(Dataset entries)

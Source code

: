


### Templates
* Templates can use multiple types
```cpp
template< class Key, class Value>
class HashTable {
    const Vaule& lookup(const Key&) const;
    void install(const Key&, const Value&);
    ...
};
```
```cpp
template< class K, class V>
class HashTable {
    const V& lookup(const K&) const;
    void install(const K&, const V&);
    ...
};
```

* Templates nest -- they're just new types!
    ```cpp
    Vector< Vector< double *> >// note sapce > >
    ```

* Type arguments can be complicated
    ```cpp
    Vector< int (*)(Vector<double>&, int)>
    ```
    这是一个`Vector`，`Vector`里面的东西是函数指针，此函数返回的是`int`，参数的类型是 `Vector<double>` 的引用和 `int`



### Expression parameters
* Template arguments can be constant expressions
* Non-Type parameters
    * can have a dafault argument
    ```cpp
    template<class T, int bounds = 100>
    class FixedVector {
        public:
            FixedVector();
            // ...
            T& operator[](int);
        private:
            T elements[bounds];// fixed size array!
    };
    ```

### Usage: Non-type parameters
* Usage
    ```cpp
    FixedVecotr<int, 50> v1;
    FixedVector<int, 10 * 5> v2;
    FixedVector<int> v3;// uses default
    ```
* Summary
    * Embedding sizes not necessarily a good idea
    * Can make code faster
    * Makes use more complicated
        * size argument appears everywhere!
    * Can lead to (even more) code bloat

...

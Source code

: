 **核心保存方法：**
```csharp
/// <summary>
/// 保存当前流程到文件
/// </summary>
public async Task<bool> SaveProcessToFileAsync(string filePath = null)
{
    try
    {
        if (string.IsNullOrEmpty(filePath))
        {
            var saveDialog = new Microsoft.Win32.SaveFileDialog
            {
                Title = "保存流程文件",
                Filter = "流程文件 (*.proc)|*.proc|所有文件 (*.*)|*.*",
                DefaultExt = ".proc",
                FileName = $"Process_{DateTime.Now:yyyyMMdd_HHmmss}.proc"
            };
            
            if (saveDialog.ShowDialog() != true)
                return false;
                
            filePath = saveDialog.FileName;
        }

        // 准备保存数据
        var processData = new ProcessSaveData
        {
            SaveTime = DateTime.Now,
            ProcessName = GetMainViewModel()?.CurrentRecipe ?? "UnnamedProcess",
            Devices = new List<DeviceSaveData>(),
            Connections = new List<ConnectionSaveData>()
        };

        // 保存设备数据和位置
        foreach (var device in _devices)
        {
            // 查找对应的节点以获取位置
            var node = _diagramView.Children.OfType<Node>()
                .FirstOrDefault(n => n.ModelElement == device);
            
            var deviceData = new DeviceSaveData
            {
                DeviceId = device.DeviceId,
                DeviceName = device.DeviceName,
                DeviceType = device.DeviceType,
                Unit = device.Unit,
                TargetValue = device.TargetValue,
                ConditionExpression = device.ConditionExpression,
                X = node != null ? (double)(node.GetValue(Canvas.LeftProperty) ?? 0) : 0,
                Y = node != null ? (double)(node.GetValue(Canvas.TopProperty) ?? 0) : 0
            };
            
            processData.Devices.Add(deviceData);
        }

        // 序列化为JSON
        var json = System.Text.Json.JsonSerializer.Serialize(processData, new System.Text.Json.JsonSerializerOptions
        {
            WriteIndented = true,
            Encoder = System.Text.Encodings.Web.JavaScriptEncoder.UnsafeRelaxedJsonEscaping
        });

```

**Exercise goal**: All lines in the records that contain "install" are to be copied and returned.

**Response area**:
    void install(const Key&, const Value&);
    void install(const K&, const V&);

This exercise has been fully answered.